Introduction
A commitment to academic ethics is essential when conducting statistical analysis as a research tool. Two pillars of such ethics are anonymizing the data and obtaining informed permission from respondents. These standards are compassionate in clinical research, where patient personal information and medical history are used as data. Understandably, not all patients are willing to provide personal data for publication, but on the other hand, clinical trials require accurate statistics and cannot be based on hypothetical values.
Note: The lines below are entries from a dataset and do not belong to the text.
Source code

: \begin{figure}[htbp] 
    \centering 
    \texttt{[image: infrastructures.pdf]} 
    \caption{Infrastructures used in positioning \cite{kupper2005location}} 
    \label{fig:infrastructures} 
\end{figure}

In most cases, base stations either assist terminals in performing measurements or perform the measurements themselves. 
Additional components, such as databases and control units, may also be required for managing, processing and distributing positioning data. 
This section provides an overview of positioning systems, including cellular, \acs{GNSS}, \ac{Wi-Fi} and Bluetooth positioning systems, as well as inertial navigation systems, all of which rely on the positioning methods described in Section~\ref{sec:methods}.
This paper attempts to determine which of two strategies for using personal data, anonymization or pseudonymization, is the most acceptable for clinical research.
Definition of Terms
Both anonymization and pseudonymization refer to the processing of data of clinical significance used in research. Anonymization should be understood as depersonalizing medical information, avoiding the use of personal data, and presenting research-useful material in an anonymous form that completely eliminates the possibility of comparing such data to real people (MENTIS, 2019). In contrast, pseudonymizing data allows each of the data strings to be provided with a pseudo-identifier that is irrelevant to the reader but allows researchers to link the data to a specific respondent. Thus, both practices refer to data masking, but anonymization completely eliminates the possibility of matching, whereas pseudonymization leaves that possibility if additional information or a decryption key is available.
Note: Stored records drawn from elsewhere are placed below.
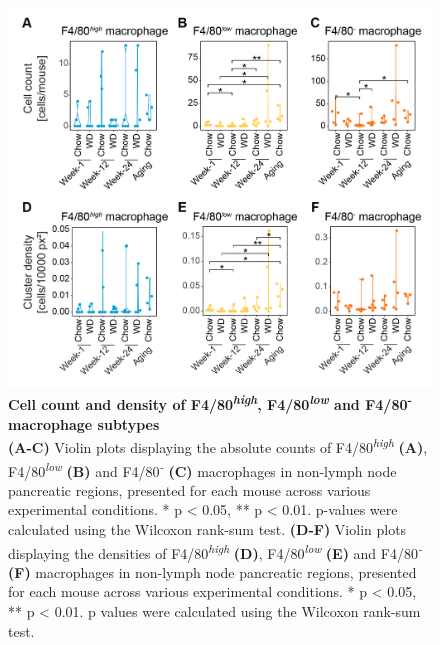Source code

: \begin{figure}[htbp]
    \centering
    \includegraphics[width=12cm]{Appendix2/Fig/F2-A3-01.png}
    \caption[imc-peri]{\textbf{Cell count and density of F4/80\textsuperscript{\textit{high}}, F4/80\textsuperscript{\textit{low}} and F4/80\textsuperscript{-} macrophage subtypes}\\
    \textbf{(A-C)} Violin plots displaying the absolute counts of F4/80\textsuperscript{\textit{high}} \textbf{(A)}, F4/80\textsuperscript{\textit{low}} \textbf{(B)} and F4/80\textsuperscript{\textit{-}} \textbf{(C)} macrophages in non-lymph node pancreatic regions, presented for each mouse across various experimental conditions.  * p < 0.05, ** p < 0.01. p-values were calculated using the Wilcoxon rank-sum test. \textbf{(D-F)} Violin plots displaying the densities of F4/80\textsuperscript{\textit{high}} \textbf{(D)}, F4/80\textsuperscript{\textit{low}} \textbf{(E)} and F4/80\textsuperscript{\textit{-}} \textbf{(F)} macrophages in non-lymph node pancreatic regions, presented for each mouse across various experimental conditions. * p < 0.05, ** p < 0.01. p values were calculated using the Wilcoxon rank-sum test. }
    \label{suppl_fig:imc_peri}
\end{figure}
Scenario #1. Using Data Without Obtaining Consent
Obtaining consent from patients to use their data in specific studies takes time, and there is always the possibility of refusal. Both time commitment and refusal are not desirable for clinical trials. For this reason, the most reasonable practice in this scenario is to anonymize medical data so as to eliminate the possibility of linking it to real people. The use of non-consensual data is a rather sensitive topic, which means that the risk of litigation costs and reputational losses is high if research data are matched with real people. In this sense, pseudonymization does not solve the problem of eliminating this possibility, whereas complete anonymization meets the needs of clinicians.
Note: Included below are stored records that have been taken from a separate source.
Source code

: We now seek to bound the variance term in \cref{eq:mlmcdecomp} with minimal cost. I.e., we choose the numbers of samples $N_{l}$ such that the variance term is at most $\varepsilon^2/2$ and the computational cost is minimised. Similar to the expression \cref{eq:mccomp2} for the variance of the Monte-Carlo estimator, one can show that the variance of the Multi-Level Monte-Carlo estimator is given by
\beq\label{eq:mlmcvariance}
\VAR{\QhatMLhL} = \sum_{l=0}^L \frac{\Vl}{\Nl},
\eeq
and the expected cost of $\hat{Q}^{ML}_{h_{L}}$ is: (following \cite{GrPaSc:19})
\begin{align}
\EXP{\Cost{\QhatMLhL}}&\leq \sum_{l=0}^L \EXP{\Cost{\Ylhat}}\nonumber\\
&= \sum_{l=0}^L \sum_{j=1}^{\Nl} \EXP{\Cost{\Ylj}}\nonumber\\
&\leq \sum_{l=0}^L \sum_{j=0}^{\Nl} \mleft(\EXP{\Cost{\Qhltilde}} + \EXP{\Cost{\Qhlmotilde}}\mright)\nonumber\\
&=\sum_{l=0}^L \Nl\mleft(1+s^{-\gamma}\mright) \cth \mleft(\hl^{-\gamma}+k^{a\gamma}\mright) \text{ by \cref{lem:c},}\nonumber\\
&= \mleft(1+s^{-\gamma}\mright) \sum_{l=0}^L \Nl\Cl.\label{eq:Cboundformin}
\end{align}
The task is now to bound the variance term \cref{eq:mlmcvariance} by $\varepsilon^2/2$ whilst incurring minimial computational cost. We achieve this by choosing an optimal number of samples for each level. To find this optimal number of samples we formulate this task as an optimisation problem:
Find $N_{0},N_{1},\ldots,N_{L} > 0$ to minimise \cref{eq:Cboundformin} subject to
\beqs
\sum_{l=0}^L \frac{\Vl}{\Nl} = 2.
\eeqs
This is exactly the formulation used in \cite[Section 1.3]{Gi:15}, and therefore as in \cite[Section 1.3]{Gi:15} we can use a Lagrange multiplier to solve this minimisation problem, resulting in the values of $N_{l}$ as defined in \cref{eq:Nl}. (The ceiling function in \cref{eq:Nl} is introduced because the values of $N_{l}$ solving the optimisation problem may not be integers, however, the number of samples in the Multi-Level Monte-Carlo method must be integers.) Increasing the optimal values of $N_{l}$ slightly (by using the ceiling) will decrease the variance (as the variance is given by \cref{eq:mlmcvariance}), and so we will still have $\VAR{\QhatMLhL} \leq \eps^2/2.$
Scenario #2. Use of Financial Data.
Patients’ financial data is also a sensitive topic, as a rare person would want to disclose their socioeconomic status and income to unknown people. At the same time, if a patient can afford to spend much money in medical facilities, then identifying him or her is associated with personal security risks. Therefore, as in the first scenario, an intelligent solution would be to use complete anonymization of the data, eliminating the possibility of identification. For the tasks of clinical trials, this approach will be sufficient since the data on insurance costs and the patient’s personal spending do not need to be accurately identified and can ultimately be used anonymously. This protects the safety of respondents and the reputation of clinicians, something that data pseudonymization practices cannot provide.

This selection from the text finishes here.